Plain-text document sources
BEGIN

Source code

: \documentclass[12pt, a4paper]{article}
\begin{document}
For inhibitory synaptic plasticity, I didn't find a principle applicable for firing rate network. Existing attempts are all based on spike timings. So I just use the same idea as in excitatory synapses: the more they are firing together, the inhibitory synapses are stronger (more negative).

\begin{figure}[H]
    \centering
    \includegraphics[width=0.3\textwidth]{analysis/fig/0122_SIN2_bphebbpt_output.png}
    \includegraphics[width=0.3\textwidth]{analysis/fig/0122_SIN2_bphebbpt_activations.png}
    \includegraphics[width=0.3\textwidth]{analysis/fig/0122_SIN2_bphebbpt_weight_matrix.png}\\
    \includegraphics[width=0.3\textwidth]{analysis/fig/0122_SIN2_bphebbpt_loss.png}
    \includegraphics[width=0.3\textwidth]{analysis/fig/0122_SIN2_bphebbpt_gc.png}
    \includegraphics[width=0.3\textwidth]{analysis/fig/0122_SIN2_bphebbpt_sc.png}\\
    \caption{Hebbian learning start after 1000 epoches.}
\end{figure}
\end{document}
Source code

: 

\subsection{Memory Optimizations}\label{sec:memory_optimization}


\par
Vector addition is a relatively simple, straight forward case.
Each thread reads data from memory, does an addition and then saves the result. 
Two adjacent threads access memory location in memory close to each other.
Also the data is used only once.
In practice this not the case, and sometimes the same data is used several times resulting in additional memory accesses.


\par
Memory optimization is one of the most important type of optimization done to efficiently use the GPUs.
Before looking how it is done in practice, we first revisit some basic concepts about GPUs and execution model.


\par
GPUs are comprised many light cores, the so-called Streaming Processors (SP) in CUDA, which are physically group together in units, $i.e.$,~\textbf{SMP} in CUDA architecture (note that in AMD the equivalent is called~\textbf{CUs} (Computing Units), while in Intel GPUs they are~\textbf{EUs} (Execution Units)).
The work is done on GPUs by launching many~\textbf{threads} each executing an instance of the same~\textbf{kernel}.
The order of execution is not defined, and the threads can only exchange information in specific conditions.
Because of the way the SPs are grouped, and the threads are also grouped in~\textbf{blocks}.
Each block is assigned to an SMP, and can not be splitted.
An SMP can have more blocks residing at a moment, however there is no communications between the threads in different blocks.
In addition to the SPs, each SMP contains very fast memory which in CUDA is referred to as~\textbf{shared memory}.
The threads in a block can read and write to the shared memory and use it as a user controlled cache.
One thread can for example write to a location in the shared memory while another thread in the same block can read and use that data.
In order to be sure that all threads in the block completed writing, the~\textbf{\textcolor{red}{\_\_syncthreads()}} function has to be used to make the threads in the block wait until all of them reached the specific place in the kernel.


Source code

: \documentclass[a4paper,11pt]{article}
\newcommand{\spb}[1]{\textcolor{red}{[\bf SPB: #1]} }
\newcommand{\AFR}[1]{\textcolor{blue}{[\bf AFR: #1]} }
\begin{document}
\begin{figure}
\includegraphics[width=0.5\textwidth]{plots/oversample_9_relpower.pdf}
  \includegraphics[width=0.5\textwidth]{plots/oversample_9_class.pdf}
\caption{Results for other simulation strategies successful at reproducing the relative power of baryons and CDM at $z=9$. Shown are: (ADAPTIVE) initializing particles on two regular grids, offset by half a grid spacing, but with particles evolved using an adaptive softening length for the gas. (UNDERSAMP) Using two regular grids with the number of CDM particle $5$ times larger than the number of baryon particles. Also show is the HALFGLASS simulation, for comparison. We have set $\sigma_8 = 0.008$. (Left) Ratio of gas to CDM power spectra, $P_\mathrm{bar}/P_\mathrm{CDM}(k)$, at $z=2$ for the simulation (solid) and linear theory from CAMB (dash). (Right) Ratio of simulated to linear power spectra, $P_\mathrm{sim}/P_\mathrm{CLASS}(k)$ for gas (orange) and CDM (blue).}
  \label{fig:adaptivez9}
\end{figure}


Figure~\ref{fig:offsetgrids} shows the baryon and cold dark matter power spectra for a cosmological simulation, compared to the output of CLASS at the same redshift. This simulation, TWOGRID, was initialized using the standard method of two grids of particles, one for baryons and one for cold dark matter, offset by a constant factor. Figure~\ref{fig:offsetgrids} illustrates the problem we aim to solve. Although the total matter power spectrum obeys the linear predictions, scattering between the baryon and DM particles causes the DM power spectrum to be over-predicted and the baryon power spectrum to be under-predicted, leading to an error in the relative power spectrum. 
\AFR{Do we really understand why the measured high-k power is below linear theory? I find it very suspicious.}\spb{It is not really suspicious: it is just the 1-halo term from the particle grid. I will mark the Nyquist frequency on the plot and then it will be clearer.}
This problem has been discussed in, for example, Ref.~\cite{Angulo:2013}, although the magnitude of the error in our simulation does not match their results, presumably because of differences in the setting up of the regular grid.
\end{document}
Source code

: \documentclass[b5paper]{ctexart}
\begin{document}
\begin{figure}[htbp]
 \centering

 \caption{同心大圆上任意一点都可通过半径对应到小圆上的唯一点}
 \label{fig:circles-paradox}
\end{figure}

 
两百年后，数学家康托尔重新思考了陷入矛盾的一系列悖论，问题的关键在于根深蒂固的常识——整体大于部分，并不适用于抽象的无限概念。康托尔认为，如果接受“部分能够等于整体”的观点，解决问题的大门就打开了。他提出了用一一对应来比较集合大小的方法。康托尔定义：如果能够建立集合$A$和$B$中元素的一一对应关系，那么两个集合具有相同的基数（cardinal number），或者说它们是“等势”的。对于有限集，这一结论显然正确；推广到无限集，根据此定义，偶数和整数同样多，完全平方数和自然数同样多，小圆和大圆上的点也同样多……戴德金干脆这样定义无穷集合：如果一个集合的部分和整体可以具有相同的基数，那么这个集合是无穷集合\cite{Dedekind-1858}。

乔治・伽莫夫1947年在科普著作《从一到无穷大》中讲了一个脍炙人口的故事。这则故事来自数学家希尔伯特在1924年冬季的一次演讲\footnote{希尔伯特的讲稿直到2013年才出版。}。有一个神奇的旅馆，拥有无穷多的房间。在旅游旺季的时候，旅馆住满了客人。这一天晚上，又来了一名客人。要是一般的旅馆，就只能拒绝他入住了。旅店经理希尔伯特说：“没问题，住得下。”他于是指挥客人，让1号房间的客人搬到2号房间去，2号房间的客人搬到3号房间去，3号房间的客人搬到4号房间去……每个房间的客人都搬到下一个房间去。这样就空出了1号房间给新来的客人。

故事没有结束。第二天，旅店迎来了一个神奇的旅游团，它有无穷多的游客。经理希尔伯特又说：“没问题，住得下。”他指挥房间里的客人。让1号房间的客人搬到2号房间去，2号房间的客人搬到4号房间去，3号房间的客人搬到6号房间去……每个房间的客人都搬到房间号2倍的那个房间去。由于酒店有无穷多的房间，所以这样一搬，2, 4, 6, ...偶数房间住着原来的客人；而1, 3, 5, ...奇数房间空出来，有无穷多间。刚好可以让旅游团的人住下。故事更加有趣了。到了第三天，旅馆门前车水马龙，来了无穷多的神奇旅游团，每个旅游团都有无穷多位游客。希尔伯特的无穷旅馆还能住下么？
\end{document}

END

WHAT THE EXERCISE ASKS:
The range runs from the line above containing "Also the data is used only once." to the line containing "GPUs are comprised", inclusive. Restate those lines word for word and no others.

YOUR RESPONSE:
Also the data is used only once.
In practice this not the case, and sometimes the same data is used several times resulting in additional memory accesses.


\par
Memory optimization is one of the most important type of optimization done to efficiently use the GPUs.
Before looking how it is done in practice, we first revisit some basic concepts about GPUs and execution model.


\par
GPUs are comprised many light cores, the so-called Streaming Processors (SP) in CUDA, which are physically group together in units, $i.e.$,~\textbf{SMP} in CUDA architecture (note that in AMD the equivalent is called~\textbf{CUs} (Computing Units), while in Intel GPUs they are~\textbf{EUs} (Execution Units)).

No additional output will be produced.